Our second validation approach was to compare predicted WNV detection probabilities in mosquitoes to observed detections of human cases from 2001 to 2022. A prime issue with human spillover of WNV is that cases can occur in spaces where little to no surveillance takes place. Because our primary objective was to determine if predicted WNV risk in unsampled spaces was a reliable indicator of WNV activity, testing the association between predicted mosquito detections and incidence of human cases was of great interest. We first generated a data frame of all town by month by year predictions of WNV detection in mosquitoes following a similar procedure for assigning raster values to geopolitical units as described for validating against mosquito data. We then used a GLMM to test the association between observed WNV human cases (modeled as detected 1, not detected 0) and our predicted WNV mosquito detection probabilities; we chose occurrence rather than absolute number of cases since there were rarely more than 1 human case per town for any year-month combination. Fixed effects included the current and prior month’s predicted WNV detection probability in mosquitoes, month of the year, the town’s population size (log-transformed), and town name as a random effect (to control for repeated observations).
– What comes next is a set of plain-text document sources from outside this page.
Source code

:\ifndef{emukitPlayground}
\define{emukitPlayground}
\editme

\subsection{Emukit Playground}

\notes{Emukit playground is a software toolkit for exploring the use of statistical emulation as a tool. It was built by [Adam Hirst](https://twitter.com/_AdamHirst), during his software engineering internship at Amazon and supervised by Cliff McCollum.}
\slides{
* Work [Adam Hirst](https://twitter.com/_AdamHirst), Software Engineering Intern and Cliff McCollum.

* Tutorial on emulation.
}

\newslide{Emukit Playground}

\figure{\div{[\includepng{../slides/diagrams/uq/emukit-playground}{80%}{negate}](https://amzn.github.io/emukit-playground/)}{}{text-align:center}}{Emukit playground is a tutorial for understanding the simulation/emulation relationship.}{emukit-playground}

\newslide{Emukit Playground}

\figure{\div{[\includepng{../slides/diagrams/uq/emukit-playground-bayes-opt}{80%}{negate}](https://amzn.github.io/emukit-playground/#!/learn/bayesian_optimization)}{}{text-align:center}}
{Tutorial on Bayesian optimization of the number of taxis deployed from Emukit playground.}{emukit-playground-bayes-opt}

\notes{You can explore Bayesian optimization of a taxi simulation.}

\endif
To select the best model for both validation approaches, we first randomly split the predicted monthly WNV mosquito detection probability datasets into training and test data using a 70/30 ratio ensuring that data points were not resampled between the training and test data sets; for mosquito validation models, this included all data from 2021 – 2022 and for human validation models this included all data from 2001 - 2022. We then constructed a null model containing any seasonality terms (year and/or month), town population size, and the random effect terms. We then assessed improvements in AIC, BIC, and RMSE (assessed using the test data) due to the inclusion of single monthly detection terms (current and prior month’s predicted WNV detection). If both terms improved AIC, we then evaluated additive and interaction terms. If only one term improved AIC, we assessed whether interactions with the null model terms further improved model fit. GLMMs were built and assessed using a combination of the glmmTMB and sjPlot packages (42, 43).